Altogether, the studies have two implications for nursing practice – the necessity of clinical practice and appropriate behavior of clinical mentors. Clinical placement is essential in nurse education since it exposes students to real-life scenarios, where psychological and social variables are present, including dealing with unsatisfied patients. Healthcare does not presuppose strictly set procedures of treating, as each case is individual and nurse training cannot take into account the entire diversity of possible complications. Moreover, students can get knowledge in the clinic that nursing school is not able to provide. However, the acquisition of clinical skills transpires easier, when facilitated by an encouraging mentor, who considers the inexperience of students. In support of this, Jones (2017) points out that “mentoring has been an effective strategy for nurturing nurses in the increasingly stressful and challenging health care work environment” (p. 76). As a result, nursing practice should incorporate teachers’ condescension in supervising nursing students.

Ethical Considerations

As both studies involved the use of recorders to sample data, the confidentiality of respondents was put in question. Jamshidi et al. (2016) guaranteed the protection of respondents’ identity stating that “the recorded interviews were kept in a safe place and were only accessible by the researcher” (p. 3). Marañón and Isla Pera (2015) were also aware of privacy issues, claiming to have destroyed the recordings after completing the study.

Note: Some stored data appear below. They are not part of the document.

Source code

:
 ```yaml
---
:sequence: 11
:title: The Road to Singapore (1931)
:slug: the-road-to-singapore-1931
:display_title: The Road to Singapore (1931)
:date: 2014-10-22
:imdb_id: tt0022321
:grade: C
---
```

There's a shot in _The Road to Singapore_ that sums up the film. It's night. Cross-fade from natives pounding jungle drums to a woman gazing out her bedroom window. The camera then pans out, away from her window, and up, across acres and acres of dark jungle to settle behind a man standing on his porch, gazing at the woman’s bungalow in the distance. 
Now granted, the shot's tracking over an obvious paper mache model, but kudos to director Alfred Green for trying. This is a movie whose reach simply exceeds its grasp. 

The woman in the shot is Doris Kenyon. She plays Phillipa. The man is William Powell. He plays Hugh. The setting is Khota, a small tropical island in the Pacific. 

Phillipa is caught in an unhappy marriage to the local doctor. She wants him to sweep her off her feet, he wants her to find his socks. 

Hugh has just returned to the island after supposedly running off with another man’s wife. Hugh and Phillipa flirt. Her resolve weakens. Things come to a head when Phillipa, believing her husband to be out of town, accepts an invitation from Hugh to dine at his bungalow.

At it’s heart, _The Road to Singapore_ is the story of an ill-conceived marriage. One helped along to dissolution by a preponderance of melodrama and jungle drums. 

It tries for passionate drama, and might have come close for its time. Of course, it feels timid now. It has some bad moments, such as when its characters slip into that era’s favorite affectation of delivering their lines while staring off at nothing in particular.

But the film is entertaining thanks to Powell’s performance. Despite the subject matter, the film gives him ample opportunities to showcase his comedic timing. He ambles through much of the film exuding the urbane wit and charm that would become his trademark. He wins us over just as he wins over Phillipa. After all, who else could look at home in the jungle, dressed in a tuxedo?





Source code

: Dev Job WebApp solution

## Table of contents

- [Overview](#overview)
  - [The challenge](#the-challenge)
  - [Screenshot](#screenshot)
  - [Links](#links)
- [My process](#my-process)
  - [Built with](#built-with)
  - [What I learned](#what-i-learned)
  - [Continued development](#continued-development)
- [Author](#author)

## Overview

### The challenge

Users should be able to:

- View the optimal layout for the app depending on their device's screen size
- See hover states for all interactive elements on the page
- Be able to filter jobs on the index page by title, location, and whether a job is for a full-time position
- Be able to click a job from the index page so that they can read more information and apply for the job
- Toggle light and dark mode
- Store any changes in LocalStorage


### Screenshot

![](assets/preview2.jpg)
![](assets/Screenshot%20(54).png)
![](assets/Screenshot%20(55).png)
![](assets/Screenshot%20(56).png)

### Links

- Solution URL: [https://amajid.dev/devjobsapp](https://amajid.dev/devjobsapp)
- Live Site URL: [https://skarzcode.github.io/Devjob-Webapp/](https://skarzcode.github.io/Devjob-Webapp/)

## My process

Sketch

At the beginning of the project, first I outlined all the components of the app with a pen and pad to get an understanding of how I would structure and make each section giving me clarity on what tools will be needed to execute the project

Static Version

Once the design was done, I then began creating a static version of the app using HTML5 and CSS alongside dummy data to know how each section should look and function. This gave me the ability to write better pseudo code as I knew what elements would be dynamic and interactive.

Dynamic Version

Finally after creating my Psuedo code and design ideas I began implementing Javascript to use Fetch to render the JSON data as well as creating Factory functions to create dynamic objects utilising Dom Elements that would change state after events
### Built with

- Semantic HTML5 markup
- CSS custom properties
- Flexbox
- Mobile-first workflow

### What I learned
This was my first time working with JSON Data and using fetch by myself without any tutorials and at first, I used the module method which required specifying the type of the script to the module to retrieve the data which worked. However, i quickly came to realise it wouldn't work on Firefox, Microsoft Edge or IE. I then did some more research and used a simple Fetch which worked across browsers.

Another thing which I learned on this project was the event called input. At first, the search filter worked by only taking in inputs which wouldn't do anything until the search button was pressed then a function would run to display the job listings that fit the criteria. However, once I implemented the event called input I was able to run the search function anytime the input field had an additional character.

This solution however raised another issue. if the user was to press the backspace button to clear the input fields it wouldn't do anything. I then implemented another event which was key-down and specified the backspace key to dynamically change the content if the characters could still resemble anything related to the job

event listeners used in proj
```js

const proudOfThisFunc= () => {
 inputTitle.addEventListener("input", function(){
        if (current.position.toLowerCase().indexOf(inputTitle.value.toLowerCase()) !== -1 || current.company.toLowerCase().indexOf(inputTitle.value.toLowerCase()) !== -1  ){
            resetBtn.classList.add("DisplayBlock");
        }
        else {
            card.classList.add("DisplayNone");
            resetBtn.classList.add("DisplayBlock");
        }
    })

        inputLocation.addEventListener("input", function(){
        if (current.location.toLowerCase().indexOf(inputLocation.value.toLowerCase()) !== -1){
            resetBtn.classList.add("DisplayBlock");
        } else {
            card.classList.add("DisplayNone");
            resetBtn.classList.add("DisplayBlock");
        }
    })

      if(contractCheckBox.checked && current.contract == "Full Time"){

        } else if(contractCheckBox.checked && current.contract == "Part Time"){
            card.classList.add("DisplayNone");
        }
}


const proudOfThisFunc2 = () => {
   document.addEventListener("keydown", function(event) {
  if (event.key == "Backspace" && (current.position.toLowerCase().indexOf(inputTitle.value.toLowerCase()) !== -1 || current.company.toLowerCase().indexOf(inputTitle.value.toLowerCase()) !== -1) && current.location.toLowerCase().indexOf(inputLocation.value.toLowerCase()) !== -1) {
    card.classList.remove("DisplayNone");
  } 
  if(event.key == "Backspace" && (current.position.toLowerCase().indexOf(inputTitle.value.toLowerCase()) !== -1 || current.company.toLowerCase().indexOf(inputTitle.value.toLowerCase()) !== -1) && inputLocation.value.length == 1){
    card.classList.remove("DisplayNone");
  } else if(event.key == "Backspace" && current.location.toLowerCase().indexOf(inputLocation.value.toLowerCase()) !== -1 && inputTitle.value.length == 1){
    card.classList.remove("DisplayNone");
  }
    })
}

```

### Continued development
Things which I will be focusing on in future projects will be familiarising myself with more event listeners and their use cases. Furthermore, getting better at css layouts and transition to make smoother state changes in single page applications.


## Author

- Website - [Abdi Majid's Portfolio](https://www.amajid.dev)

As a result, volunteers’ concerns of violations of their confidentiality were properly addressed in both studies.

Each study potentially exposed students’ fears and challenges to public knowledge, which created the ambiguity surrounding the possible disclosure of personal information. Marañón and Isla Pera (2015) stated that “participation was voluntary at all times and written informed consent was obtained from participants and the management of the distinct institutions” (p. 860). In a similar manner, Jamshidi et al. (2016) assured the research group of maintaining their privacy while obtaining consent for each interview. Therefore, by acquiring permission from the students, the researchers prevented uninformed disclosure that could implicate the participants.


Jamshidi, N., Molazem, Z., Sharif, F., Torabizadeh, C., & Najafi Kalyani, M. (2016). The challenges of nursing students in the clinical learning environment: A qualitative study. The Scientific World Journal, 2016, 1-7. Web.

Jones, S. J. (2017). Establishing a nurse mentor program to improve nurse satisfaction and intent to stay. Journal for Nurses in Professional Development, 33(2), 76-78. Web.

Marañón, A. A., & Isla Pera, M. P. (2015). Theory and practice in the construction of professional identity in nursing students: A qualitative study. Nurse Education Today, 35(7), 859-863. Web.